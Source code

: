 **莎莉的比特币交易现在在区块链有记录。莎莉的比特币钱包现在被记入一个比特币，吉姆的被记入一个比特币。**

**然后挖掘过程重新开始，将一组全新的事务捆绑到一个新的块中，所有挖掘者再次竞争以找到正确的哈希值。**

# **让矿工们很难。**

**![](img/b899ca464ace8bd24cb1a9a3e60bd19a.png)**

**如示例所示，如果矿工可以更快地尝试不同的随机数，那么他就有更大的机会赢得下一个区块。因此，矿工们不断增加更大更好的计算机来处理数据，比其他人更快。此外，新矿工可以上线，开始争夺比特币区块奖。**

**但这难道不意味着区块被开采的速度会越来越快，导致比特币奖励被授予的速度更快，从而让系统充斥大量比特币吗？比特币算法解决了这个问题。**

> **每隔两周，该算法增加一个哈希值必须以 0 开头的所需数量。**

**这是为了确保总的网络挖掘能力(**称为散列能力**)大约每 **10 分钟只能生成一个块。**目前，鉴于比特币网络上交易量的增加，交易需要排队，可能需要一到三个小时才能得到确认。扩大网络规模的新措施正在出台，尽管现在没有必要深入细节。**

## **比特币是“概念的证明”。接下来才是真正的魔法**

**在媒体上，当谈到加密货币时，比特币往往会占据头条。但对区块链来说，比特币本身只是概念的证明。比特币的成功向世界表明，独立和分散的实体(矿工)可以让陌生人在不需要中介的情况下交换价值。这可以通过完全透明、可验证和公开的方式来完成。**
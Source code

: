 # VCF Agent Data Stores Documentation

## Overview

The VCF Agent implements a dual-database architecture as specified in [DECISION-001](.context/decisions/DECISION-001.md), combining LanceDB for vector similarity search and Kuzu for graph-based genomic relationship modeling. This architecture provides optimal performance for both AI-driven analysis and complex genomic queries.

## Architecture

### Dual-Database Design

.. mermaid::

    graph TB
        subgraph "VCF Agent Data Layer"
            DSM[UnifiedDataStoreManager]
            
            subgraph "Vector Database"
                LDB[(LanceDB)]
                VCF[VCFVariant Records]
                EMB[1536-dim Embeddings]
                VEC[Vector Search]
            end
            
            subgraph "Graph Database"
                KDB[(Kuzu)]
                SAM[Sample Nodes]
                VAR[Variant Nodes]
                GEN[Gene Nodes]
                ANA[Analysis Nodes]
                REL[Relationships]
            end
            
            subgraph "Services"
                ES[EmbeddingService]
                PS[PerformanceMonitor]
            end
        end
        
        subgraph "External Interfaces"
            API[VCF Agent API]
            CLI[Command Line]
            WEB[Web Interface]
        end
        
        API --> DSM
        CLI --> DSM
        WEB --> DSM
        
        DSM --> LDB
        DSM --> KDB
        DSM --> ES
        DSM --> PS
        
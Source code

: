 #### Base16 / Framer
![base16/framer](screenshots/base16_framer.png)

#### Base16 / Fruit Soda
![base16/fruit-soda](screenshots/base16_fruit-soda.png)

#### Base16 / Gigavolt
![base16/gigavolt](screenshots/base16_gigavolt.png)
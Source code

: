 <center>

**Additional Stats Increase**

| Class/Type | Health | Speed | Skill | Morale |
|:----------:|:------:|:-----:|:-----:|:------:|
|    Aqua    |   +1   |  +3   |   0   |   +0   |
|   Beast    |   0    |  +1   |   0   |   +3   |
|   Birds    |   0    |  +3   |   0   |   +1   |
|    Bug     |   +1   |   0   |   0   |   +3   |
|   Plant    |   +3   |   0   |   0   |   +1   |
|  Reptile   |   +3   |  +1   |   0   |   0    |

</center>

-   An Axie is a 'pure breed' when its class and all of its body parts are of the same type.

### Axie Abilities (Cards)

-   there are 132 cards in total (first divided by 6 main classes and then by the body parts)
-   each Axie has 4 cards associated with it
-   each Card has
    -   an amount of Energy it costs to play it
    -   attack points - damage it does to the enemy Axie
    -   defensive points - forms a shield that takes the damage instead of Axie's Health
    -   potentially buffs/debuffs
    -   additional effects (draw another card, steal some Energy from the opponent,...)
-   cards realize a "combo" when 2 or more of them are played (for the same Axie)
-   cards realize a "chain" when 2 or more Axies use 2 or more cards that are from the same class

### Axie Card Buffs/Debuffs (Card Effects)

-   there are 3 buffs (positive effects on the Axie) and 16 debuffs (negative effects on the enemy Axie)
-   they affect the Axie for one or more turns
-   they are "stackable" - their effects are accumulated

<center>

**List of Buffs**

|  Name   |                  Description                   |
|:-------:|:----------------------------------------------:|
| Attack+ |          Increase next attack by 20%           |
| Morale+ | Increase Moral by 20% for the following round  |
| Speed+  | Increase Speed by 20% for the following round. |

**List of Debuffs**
━━━━━━━━━━━━━━━━
EXERCISE GOAL:
Among the entries above, the lines between the ones containing "The VCF Agent" and "ANA[Analysis Nodes]", inclusive, are to be transcribed exactly. No other line is to be given.

ANSWER BELOW:
The VCF Agent implements a dual-database architecture as specified in [DECISION-001](.context/decisions/DECISION-001.md), combining LanceDB for vector similarity search and Kuzu for graph-based genomic relationship modeling. This architecture provides optimal performance for both AI-driven analysis and complex genomic queries.

## Architecture

### Dual-Database Design

.. mermaid::

    graph TB
        subgraph "VCF Agent Data Layer"
            DSM[UnifiedDataStoreManager]
            
            subgraph "Vector Database"
                LDB[(LanceDB)]
                VCF[VCFVariant Records]
                EMB[1536-dim Embeddings]
                VEC[Vector Search]
            end
            
            subgraph "Graph Database"
                KDB[(Kuzu)]
                SAM[Sample Nodes]
                VAR[Variant Nodes]
                GEN[Gene Nodes]
                ANA[Analysis Nodes]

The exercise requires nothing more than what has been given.